• _WHAT YOU ARE ASKED TO DO_: If a line in the data contains "list", copy it out.

--- INPUT RECORDS ---

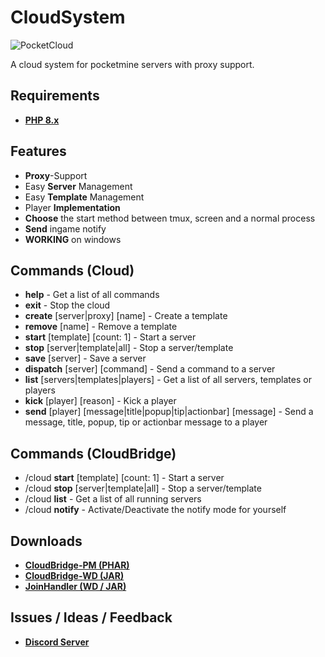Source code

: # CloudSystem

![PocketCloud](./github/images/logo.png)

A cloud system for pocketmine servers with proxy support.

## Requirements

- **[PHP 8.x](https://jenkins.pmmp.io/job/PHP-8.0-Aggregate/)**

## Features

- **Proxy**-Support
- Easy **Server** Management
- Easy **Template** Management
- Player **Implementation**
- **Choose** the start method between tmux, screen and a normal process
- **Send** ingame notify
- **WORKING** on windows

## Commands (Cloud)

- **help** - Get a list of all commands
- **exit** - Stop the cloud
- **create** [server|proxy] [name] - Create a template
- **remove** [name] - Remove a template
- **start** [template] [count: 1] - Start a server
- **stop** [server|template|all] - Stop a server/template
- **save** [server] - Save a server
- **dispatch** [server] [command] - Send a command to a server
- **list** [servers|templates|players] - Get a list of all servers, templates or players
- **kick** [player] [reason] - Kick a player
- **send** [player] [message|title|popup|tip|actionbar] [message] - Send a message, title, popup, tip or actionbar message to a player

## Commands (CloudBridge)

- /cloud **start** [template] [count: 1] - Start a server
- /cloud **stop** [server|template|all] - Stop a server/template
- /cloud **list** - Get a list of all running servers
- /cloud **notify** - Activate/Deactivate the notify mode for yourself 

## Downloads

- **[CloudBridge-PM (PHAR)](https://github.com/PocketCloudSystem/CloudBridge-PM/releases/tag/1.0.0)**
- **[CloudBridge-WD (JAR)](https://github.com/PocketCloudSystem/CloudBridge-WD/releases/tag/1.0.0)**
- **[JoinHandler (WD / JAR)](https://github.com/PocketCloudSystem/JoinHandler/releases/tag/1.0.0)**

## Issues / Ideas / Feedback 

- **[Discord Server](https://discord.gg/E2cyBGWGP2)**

---

• _ANSWER TO THIS TASK_:
- **help** - Get a list of all commands
- **list** [servers|templates|players] - Get a list of all servers, templates or players
- /cloud **list** - Get a list of all running servers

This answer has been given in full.